Rebalancing can’t save the world, but perhaps it can bring salvation to portfolios in the long run. History certainly suggests as much.
By opportunistically selling asset classes that have rallied and buying those that have lagged, a disciplined approach to rebalancing a broadly diversified portfolio of beta may best deal in money management. The reason, as Charlie Ellis famously counseled, is that the best way to win over time is by not losing.
With that in mind, what opportunities currently avail themselves for those inclined toward rebalancing? As our table below suggests, the pickings remain slim based on recent history. Investors looking for obvious candidates to sell based on year-to-date returns through April 6 will note the leader as MSCI EAFE, represented here by the iShares ETF tracking the index. Year to date, the ETF has climbed 6.2%. It’s debatable whether that’s enough of a run to warrant the associated trading costs and taxes that would come from paring the position and reallocating elsewhere.

But if EAFE’s run in 2007 is a gray area, so too are the other asset classes, all of which have rallied by lesser amounts. In fact, the laggard so far this year is cash, represented here by Fidelity Ultra-Short. That’s hardly surprising, although it suggests that the best opportunity for redeployment of capital still resides in the lowest-risk corner of the asset class pool.
Might there be more attractive quarry when profiling performance on a 12-month trailing basis? Yes and no. Yes, in the sense that the dispersion of returns is wider, which theoretically implies more rebalancing opportunities. As the 12-month column above shows, the distance between the top and bottom performer is significant. But here’s where the analysis gets tricky. The laggard is commodities, albeit a measure of commodities that’s energy heavy. Oppenheimer Commodity (which tracks Goldman Sachs Commodity Index) has shed 9% over the past year through Friday. Of course, much of the stumble came last year. More recently, the fund’s been rebounding, as befits an oil-dependent portfolio.
For those who prefer their commodity indices more broadly defined, note that there’s no red ink in either the trailing 12-month or year-to-date periods for a competing product. Witness the 9.1% gain in the past year in the Credit Suisse Commodity, which uses Dow Jones AIG Commodity Index as its bogey. The fund, in short, is the polar opposite of the Oppenheimer offering in terms of rebalancing opportunity.

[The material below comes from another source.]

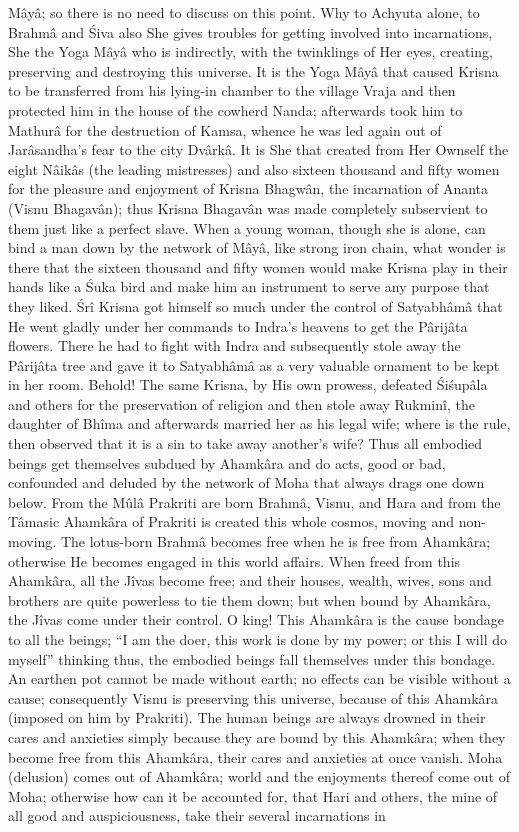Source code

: M\^ay\^a; so there is no need to discuss on this point. Why to Achyuta alone, to Brahm\^a and \'Siva also She gives troubles for getting involved into incarnations, She the Yoga M\^ay\^a who is indirectly, with the twinklings of Her eyes, creating, preserving and destroying this universe. It is the Yoga M\^ay\^a that caused Krisna to be transferred from his lying-in chamber to the village Vraja and then protected him in the house of the cowherd Nanda; afterwards took him to Mathur\^a for the destruction of Kamsa, whence he was led again out of Jar\^asandha's fear to the city Dv\^ark\^a. It is She that created from Her Ownself the eight N\^aik\^as (the leading mistresses) and also sixteen thousand and fifty women for the pleasure and enjoyment of Krisna Bhagw\^an, the incarnation of Ananta (Visnu Bhagav\^an); thus Krisna Bhagav\^an was made completely subservient to them just like a perfect slave. When a young woman, though she is alone, can bind a man down by the network of M\^ay\^a, like strong iron chain, what wonder is there that the sixteen thousand and fifty women would make Krisna play in their hands like a \'Suka bird and make him an instrument to serve any purpose that they liked. \'Sr\^i Krisna got himself so much under the control of Satyabh\^am\^a that He went gladly under her commands to Indra's heavens to get the P\^arij\^ata flowers. There he had to fight with Indra and subsequently stole away the P\^arij\^ata tree and gave it to Satyabh\^am\^a as a very valuable ornament to be kept in her room. Behold! The same Krisna, by His own prowess, defeated \'Si\'sup\^ala and others for the preservation of religion and then stole away Rukmin\^i, the daughter of Bh\^ima and afterwards married her as his legal wife; where is the rule, then observed that it is a sin to take away another's wife? Thus all embodied beings get themselves subdued by Ahamk\^ara and do acts, good or bad, confounded and deluded by the network of Moha that always drags one down below. From the M\^ul\^a Prakriti are born Brahm\^a, Visnu, and Hara and from the T\^amasic Ahamk\^ara of Prakriti is created this whole cosmos, moving and non-moving. The lotus-born Brahm\^a becomes free when he is free from Ahamk\^ara; otherwise He becomes engaged in this world affairs. When freed from this Ahamk\^ara, all the J\^ivas become free; and their houses, wealth, wives, sons and brothers are quite powerless to tie them down; but when bound by Ahamk\^ara, the J\^ivas come under their control. O king! This Ahamk\^ara is the cause bondage to all the beings; ``I am the doer, this work is done by my power; or this I will do myself'' thinking thus, the embodied beings fall themselves under this bondage. An earthen pot cannot be made without earth; no effects can be visible without a cause; consequently Visnu is preserving this universe, because of this Ahamk\^ara (imposed on him by Prakriti). The human beings are always drowned in their cares and anxieties simply because they are bound by this Ahamk\^ara; when they become free from this Ahamk\^ara, their cares and anxieties at once vanish. Moha (delusion) comes out of Ahamk\^ara; world and the enjoyments thereof come out of Moha; otherwise how can it be accounted for, that Hari and others, the mine of all good and auspiciousness, take their several incarnations in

While investors have reason to argue if it’s time to buy or sell commodities overall, the scorecard is clearer when it comes to REITs. As an asset class, REITs have been nothing less than stellar performers. More of the same may be coming, or not. What’s clear, however, is that over the past year, REITs have sharply outdistanced the other asset classes. As a result, quant-oriented rebalancers will recognize REITs as the leading contender for paring allocations.

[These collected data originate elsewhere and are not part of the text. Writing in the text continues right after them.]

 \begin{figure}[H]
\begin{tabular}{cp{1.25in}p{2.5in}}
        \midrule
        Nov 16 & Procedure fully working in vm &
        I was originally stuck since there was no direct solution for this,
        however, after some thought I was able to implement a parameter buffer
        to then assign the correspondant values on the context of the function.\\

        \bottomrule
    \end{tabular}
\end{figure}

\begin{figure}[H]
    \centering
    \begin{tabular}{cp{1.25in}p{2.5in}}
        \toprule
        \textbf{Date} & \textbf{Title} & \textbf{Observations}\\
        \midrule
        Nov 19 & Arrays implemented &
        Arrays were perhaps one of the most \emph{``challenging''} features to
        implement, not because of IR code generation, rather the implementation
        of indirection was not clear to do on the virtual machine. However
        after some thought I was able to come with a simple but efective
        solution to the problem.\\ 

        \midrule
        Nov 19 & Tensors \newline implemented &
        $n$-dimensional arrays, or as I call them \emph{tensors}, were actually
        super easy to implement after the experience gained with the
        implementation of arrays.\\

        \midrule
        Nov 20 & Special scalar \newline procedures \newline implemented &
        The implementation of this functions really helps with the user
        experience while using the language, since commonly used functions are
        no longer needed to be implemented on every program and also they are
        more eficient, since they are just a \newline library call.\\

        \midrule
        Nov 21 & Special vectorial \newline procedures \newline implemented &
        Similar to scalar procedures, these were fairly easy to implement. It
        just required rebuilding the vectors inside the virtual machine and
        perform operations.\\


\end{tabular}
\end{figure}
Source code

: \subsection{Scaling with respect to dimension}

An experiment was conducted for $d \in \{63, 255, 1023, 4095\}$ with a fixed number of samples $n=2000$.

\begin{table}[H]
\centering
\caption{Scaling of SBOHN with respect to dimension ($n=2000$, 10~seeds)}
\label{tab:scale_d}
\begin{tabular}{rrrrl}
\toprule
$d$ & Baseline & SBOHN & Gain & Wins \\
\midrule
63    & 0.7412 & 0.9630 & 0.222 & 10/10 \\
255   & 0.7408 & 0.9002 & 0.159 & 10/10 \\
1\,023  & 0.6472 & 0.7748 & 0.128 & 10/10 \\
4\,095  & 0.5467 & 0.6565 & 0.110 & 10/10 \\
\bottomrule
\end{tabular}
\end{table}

But that leaves the challenge: Where to redeploy? Yes, it’s easy to identify the winners, in either relative or absolute terms. Alas, there are no obvious losers, and so redeploying to cash remains the primary nominee on the receiving end. There are, however, limits to everything. For those with an already-heavy cash weighting, those limits are being tested. Indeed, long-term success can look foolish and unappealing in the short term, proving once again that there truly is no such thing as a free lunch.